[JURIST] State and national housing advocates filed a class action lawsuit [complaint, PDF; press release, PDF] Wednesday arguing that Louisiana's Hurricane Katrina recovery program, Road Home Louisiana [program website], discriminates against African-American homeowners. The federally-funded program awards grants to homeowners in the lesser of the following two amounts: the pre-storm value of the home or the cost of the damage. Because home values in African-American communities are substantially lower than those of similar homes in white neighborhoods, plaintiffs National Fair Housing Alliance (NFHA) and Greater News Orleans Fair Housing Action Center (GNOFHAC) [advocacy group websites] contend in the complaint:
African Americans whose property received substantial damage and who qualify for Road Home grants are more likely than white applicants to receive a grant that is based on the pre-storm value of their home. Because the Road Home formula limits grant awards to the pre-storm value of the home where that amount is less than the cost of damage, African-American recipients of Road Home grants are more likely than white grantees to have a gap between their rebuilding resources and the cost to rebuild.
AP has more. From New Orleans, the Times-Picayune has local coverage.

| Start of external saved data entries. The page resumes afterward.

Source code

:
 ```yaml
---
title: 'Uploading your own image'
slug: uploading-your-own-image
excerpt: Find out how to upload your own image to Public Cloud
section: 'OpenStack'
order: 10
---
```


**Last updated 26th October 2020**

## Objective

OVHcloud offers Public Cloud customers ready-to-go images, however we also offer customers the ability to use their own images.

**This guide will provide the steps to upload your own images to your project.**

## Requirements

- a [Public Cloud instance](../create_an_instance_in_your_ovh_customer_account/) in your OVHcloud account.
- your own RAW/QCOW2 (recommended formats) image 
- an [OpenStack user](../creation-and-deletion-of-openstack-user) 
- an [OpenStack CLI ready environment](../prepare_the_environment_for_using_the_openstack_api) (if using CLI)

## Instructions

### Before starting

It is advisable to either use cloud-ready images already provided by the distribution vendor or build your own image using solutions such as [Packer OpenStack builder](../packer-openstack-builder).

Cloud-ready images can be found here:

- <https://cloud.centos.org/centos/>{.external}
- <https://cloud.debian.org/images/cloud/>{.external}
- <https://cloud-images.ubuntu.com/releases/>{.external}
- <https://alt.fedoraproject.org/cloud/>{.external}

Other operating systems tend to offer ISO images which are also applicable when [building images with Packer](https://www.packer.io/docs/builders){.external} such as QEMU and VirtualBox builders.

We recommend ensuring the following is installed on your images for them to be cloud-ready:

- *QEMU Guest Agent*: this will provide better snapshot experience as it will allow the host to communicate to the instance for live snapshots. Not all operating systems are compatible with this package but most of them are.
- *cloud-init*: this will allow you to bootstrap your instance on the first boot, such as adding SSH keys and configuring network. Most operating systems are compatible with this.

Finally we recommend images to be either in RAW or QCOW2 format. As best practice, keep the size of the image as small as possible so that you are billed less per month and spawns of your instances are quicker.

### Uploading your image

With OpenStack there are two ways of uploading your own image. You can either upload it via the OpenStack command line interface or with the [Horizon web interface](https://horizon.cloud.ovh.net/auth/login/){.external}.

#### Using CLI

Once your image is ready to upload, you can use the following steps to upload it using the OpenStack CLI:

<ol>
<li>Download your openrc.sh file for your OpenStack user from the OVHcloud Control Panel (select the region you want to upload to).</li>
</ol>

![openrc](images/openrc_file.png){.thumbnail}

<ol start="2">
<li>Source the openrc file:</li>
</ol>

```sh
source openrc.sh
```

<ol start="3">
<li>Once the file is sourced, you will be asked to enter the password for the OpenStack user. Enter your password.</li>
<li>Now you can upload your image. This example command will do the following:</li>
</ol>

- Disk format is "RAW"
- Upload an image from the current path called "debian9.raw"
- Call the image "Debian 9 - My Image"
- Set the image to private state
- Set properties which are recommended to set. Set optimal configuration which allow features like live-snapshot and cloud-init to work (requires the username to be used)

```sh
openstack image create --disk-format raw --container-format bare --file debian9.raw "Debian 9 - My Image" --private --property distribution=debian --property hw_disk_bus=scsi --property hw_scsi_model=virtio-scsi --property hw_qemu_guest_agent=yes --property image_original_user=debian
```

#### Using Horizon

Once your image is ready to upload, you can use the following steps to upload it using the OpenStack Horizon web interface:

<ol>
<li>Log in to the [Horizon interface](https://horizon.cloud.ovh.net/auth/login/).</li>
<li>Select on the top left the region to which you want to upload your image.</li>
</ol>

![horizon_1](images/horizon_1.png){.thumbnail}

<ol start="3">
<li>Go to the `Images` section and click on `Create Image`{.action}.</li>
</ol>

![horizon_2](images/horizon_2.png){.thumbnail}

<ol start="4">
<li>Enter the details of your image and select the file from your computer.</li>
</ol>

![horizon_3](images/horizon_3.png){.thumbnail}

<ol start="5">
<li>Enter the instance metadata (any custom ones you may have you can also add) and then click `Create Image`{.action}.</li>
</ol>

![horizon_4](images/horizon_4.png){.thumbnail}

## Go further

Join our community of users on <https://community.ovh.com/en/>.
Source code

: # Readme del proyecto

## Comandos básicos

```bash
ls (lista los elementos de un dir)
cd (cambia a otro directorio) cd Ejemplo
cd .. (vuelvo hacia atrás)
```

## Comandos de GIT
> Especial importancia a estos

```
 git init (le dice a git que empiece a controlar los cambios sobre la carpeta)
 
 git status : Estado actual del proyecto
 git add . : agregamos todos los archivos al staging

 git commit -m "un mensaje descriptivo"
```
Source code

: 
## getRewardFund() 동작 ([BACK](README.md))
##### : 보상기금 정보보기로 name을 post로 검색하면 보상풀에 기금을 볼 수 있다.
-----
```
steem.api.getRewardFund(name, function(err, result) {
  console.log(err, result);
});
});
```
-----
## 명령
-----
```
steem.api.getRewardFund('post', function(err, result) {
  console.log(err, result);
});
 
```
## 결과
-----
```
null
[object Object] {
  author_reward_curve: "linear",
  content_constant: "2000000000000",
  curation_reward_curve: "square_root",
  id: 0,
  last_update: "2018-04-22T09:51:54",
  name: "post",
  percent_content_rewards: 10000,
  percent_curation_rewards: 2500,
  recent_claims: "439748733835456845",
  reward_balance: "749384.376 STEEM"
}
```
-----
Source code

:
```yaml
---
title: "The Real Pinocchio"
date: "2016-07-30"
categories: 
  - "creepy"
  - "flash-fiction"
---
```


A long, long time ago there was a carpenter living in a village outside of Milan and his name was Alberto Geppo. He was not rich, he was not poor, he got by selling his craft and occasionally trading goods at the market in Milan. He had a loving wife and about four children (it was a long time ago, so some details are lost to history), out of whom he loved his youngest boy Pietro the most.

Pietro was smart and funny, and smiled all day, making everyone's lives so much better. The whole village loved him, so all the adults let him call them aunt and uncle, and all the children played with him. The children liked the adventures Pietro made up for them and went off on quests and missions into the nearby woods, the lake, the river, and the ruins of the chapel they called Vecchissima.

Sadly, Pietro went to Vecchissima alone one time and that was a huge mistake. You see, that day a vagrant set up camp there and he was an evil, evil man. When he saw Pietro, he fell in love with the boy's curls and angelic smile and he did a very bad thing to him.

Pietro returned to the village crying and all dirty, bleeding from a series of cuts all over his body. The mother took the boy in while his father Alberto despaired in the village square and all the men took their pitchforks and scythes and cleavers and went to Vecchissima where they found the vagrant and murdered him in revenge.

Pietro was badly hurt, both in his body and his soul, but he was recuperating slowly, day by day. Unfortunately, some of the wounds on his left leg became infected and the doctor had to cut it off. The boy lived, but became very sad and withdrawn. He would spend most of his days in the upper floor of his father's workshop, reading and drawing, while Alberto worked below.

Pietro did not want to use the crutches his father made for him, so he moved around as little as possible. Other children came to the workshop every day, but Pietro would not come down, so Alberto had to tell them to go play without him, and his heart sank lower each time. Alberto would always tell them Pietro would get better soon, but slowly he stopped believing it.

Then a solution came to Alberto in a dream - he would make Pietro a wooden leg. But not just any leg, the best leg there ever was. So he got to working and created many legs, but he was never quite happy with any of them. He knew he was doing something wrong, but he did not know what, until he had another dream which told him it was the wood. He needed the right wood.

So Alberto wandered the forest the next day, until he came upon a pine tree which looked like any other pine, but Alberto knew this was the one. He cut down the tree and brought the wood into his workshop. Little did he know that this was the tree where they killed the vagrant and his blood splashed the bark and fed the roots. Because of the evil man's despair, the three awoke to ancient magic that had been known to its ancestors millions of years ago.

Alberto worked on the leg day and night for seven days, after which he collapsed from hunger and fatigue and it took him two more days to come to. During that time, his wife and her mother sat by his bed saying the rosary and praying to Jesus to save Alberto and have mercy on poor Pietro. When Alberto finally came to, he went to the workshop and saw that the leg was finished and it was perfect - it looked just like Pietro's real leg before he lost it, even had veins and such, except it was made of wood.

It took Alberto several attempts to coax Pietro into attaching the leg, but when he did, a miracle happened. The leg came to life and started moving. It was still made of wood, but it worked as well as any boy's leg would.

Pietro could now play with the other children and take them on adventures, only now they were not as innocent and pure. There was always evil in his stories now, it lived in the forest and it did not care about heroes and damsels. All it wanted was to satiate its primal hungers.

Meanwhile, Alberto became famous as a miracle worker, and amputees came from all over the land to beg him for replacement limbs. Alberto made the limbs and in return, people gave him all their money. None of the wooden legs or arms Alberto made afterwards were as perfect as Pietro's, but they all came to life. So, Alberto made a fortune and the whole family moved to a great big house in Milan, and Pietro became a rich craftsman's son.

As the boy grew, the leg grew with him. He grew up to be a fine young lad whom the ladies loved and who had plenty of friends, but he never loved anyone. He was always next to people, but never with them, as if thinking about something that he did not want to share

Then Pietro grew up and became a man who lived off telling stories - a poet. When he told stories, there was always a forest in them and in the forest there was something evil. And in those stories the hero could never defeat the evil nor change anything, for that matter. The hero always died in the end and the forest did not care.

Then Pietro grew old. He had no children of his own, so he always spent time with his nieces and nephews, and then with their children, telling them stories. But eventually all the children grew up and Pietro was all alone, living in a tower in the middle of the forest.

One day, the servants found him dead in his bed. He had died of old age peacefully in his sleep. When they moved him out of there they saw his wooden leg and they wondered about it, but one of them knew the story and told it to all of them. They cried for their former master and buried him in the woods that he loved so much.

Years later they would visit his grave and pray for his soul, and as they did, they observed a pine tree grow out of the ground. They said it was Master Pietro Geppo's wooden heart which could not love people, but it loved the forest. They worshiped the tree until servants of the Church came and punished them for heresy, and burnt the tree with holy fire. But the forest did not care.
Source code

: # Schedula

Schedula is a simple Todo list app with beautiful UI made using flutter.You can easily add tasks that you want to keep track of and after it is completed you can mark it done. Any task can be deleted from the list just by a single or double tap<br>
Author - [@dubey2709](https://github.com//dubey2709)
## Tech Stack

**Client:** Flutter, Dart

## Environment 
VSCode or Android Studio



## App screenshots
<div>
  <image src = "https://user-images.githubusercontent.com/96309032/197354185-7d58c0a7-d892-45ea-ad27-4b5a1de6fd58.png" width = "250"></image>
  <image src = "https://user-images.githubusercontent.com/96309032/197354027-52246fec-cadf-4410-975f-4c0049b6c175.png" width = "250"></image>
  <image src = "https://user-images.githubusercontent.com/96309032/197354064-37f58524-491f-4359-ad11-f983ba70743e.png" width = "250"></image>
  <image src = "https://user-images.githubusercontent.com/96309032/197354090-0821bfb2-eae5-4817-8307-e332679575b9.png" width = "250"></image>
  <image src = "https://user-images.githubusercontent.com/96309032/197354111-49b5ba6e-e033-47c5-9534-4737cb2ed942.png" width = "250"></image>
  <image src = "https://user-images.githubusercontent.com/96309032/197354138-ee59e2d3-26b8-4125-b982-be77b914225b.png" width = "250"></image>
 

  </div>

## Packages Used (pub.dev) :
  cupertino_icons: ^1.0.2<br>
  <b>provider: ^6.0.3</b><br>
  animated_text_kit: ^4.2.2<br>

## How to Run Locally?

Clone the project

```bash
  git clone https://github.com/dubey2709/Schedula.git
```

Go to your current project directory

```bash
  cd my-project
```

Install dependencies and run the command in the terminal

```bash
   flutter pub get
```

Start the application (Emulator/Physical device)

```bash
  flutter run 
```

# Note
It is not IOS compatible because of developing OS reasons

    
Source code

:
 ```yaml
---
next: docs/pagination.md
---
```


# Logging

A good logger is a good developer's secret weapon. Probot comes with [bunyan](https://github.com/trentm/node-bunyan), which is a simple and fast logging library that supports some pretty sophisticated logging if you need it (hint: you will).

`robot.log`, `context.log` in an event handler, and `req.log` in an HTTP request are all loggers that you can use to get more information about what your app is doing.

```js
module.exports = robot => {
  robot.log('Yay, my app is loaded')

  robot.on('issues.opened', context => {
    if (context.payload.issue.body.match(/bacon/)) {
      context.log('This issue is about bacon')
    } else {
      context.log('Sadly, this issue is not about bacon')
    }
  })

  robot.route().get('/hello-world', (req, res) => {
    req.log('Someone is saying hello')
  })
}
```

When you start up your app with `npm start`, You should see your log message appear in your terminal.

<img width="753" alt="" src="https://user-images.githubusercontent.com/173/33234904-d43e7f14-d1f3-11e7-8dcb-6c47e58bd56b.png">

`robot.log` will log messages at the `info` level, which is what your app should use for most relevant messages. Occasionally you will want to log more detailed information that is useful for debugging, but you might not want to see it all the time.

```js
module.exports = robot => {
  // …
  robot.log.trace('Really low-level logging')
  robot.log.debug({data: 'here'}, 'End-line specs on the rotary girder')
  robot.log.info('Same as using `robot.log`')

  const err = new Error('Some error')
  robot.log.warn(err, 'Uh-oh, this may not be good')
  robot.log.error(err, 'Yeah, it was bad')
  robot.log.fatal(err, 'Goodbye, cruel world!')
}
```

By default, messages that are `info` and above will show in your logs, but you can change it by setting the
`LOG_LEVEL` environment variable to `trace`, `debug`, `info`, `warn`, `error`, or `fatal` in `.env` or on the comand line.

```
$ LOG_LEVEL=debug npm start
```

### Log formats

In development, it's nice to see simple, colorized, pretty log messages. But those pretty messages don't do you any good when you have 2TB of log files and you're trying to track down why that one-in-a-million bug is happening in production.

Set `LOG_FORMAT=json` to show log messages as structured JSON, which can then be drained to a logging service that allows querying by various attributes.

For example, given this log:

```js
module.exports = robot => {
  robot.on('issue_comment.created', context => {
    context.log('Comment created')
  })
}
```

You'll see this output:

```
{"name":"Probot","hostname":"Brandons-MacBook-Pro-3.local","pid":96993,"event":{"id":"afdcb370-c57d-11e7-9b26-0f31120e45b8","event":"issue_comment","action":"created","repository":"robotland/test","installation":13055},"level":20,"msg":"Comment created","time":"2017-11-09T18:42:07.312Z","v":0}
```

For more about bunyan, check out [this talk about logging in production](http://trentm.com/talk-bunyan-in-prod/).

The US federal government has been repeatedly criticized [JURIST report] for its alleged discriminatory treatment of African-Americans in response to Hurricane Katrina. In February the UN called on [press release] the US to put a stop to discrimination against African-Americans who were being evicted from their homes or denied access to other available housing in the wake of the hurricane. A 2007 study [AP report] found that housing discrimination against African-Americans searching for rental property post-Katrina was widespread.